Task requirements => Keep only the lines of the material below that contain the word "granted". Copy those lines.

Data for this task =>
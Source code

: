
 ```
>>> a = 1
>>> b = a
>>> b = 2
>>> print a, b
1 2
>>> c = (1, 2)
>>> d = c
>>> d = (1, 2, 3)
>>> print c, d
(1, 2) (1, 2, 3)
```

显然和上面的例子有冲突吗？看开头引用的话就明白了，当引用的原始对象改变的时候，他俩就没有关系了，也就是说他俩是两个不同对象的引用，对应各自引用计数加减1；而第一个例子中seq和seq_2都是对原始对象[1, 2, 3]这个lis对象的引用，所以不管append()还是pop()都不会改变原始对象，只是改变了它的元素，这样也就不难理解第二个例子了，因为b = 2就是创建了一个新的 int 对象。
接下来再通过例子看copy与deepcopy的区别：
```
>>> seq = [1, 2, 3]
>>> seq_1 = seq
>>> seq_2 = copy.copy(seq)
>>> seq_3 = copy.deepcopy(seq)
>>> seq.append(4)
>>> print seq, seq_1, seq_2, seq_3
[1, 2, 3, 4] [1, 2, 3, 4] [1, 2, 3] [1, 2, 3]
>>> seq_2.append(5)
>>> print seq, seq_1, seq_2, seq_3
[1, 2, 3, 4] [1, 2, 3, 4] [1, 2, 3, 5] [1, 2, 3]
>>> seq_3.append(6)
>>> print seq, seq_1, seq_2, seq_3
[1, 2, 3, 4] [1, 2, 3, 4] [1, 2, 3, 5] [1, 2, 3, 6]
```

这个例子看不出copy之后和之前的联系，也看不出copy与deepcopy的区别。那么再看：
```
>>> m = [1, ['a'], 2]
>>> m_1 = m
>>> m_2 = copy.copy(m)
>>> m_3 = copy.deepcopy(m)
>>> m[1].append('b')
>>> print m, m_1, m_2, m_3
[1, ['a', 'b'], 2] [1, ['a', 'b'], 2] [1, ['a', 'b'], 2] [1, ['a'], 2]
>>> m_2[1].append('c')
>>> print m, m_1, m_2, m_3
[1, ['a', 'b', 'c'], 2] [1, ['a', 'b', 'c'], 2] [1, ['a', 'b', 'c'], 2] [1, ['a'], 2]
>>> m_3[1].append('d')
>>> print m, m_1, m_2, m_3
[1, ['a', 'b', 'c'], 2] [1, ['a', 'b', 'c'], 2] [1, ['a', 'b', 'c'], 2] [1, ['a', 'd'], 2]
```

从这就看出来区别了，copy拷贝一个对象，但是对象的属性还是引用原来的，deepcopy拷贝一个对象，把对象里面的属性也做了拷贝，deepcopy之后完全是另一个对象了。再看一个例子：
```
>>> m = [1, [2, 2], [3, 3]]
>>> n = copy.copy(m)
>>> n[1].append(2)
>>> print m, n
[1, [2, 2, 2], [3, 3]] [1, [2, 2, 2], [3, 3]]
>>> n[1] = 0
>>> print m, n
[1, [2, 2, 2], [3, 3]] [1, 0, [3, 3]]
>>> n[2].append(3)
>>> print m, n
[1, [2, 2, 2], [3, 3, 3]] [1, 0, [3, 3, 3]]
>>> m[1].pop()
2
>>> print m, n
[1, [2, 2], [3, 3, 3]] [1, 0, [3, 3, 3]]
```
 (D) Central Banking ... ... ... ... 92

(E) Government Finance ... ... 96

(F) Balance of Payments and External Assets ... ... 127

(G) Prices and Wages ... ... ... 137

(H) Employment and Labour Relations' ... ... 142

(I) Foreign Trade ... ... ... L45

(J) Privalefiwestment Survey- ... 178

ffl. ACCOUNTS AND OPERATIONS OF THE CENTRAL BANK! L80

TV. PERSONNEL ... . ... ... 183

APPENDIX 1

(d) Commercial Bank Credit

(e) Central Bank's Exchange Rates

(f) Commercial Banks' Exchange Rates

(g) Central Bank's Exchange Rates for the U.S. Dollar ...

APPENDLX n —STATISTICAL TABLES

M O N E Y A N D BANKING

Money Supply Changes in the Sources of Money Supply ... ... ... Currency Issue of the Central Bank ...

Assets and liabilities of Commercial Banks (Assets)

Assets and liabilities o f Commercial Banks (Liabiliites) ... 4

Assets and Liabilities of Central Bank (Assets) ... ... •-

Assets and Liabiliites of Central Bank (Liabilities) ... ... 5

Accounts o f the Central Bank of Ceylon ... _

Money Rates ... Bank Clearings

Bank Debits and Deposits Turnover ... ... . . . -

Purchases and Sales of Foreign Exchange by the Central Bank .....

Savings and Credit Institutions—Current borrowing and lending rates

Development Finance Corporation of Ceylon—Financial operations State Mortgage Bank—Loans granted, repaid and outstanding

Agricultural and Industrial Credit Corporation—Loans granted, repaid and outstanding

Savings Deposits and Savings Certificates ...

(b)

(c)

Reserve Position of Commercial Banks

Result =>
Development Finance Corporation of Ceylon—Financial operations State Mortgage Bank—Loans granted, repaid and outstanding
Agricultural and Industrial Credit Corporation—Loans granted, repaid and outstanding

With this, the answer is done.